Referendo sobre adesão à Constituição Européia é rejeitado por parte da legenda, o que beneficia Jacques Chirac

PARIS - Qualquer que seja o resultado do referendo na França sobre a adesão ou não à Constituição Européia, a oposição do Partido Socialista não sairá como vencedor. As divisões sobre como se votar no dia 29 de maio estilhaçaram a unidade que o partido cuidadosamente havia remontado depois de derrotas desmoralizantes nas eleições presidenciais e parlamentares de 2002. Diante disso, haverá pouco o que comemorar. O debate reviveu rivalidades antigas e fez surgir sérias dúvidas sobre a capacidade do partido de se lançar em um desafio maior como a disputa presidencial de 2007.

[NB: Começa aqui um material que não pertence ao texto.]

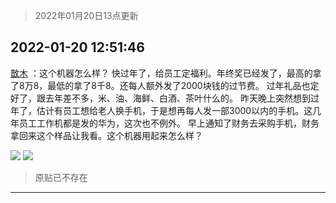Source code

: > 2022年01月20日13点更新
<link rel="stylesheet" href="https://cdn.jsdelivr.net/gh/taotie6/sampleJSON@main/css/photo_show.css">
<meta name="referrer" content="no-referrer" />


 ## 2022-01-20 12:51:46 

 [㪚木](https://www.coolapk.com/feed/32957456?shareKey=ZTk2ZTNlNDI1NmFmNjFlOGVjOTc~) ：这个机器怎么样？
快过年了，给员工定福利。年终奖已经发了，最高的拿了8万8，最低的拿了8千8。还每人额外发了2000块钱的过节费。
过年礼品也定好了，跟去年差不多，米、油、海鲜、白酒、茶叶什么的。
昨天晚上突然想到过年了，估计有员工想给老人换手机<!--break-->，于是想再每人发一部3000以内的手机。这几年员工工作机都是发的华为，这次也不例外。
早上通知了财务去采购手机，财务拿回来这个样品让我看。这个机器用起来怎么样？ 

<div class="album">
<img class="img-item" src="http://image.coolapk.com/feed/2022/0120/12/1081091_8c3690a9_4305_374_927@2494x3325.jpeg" />
<img class="img-item" src="http://image.coolapk.com/feed/2022/0120/12/1081091_444171f9_4305_3747_701@2494x3325.jpeg" />
</div>

> 原贴已不存在 

 ------- 

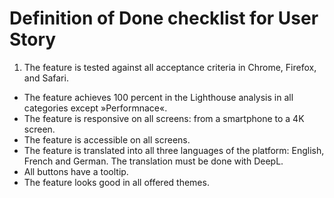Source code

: # Definition of Done checklist for User Story

1. The feature is tested against all acceptance criteria in Chrome, Firefox, and Safari.
- The feature achieves 100 percent in the Lighthouse analysis in all categories except »Performnace«.
- The feature is responsive on all screens: from a smartphone to a 4K screen. 
- The feature is accessible on all screens.
- The feature is translated into all three languages of the platform: English, French and German. The translation must be done with DeepL.
- All buttons have a tooltip.
- The feature looks good in all offered themes.
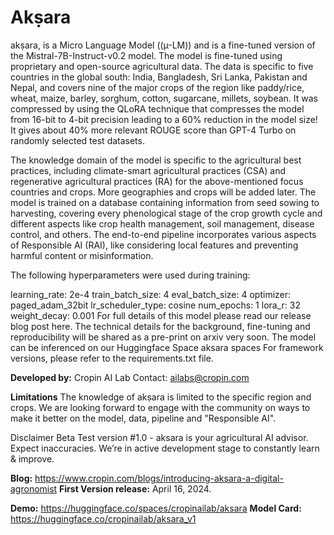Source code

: # Akṣara
akṣara, is a Micro Language Model ((µ-LM)) and is a fine-tuned version of the Mistral-7B-Instruct-v0.2 model. The model is fine-tuned using proprietary and open-source agricultural data. The data is specific to five countries in the global south: India, Bangladesh, Sri Lanka, Pakistan and Nepal, and covers nine of the major crops of the region like paddy/rice, wheat, maize, barley, sorghum, cotton, sugarcane, millets, soybean. It was compressed by using the QLoRA technique that compresses the model from 16-bit to 4-bit precision leading to a 60% reduction in the model size! It gives about 40% more relevant ROUGE score than GPT-4 Turbo on randomly selected test datasets.

The knowledge domain of the model is specific to the agricultural best practices, including climate-smart agricultural practices (CSA) and regenerative agricultural practices (RA) for the above-mentioned focus countries and crops. More geographies and crops will be added later. The model is trained on a database containing information from seed sowing to harvesting, covering every phenological stage of the crop growth cycle and different aspects like crop health management, soil management, disease control, and others. The end-to-end pipeline incorporates various aspects of Responsible AI (RAI), like considering local features and preventing harmful content or misinformation.

The following hyperparameters were used during training:

learning_rate: 2e-4
train_batch_size: 4
eval_batch_size: 4
optimizer: paged_adam_32bit
lr_scheduler_type: cosine
num_epochs: 1
lora_r: 32
weight_decay: 0.001
For full details of this model please read our release blog post here. The technical details for the background, fine-tuning and reproducibility will be shared as a pre-print on arxiv very soon. The model can be inferenced on our Huggingface Space aksara spaces For framework versions, please refer to the requirements.txt file.

**Developed by:** Cropin AI Lab
Contact: ailabs@cropin.com

**Limitations**
The knowledge of akṣara is limited to the specific region and crops. We are looking forward to engage with the community on ways to make it better on the model, data, pipeline and "Responsible AI".

Disclaimer
Beta Test version #1.0 - aksara is your agricultural AI advisor. Expect inaccuracies. We’re in active development stage to constantly learn & improve.

**Blog:** 
https://www.cropin.com/blogs/introducing-aksara-a-digital-agronomist 
**First Version release:** April 16, 2024.

**Demo:** https://huggingface.co/spaces/cropinailab/aksara
**Model Card:** https://huggingface.co/cropinailab/aksara_v1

- A questão é como unir as diferentes correntes políticas em torno de um só programa - afirma o cientista político socialista Henri Rey. - Não será fácil e as divisões geradas pelo referendo são um complicador.

A adesão à carta européia tem a intenção de facilitar a consolidação do bloco formado por 25 países. Mas é um dilema para os socialistas: votando o Sim, significa que a grande e tradicional ameaça, o presidente Jacques Chirac, de novo ganha força. Isso será duro para muitos na legenda socialista, que se viram forçados a votar em Chirac no segundo turno em 2002 devido ao fato de o candidato do partido, Lionel Jospin, ter ficado em terceiro lugar no primeiro turno, atrás do direitista Jean-Marie Le Pen.

Já o voto no Não significaria trair a visão de uma Europa mais aproximada e integrada com a qual muitos socialistas sempre sonharam.

- Cumpri meu dever republicano em 2002, escolhendo Chirac. Vou votar a favor da constituição dessa vez. O texto nada tem a ver com ele - analisa um eleitor socialista, Sebastien Lemur, durante um encontro em Paris.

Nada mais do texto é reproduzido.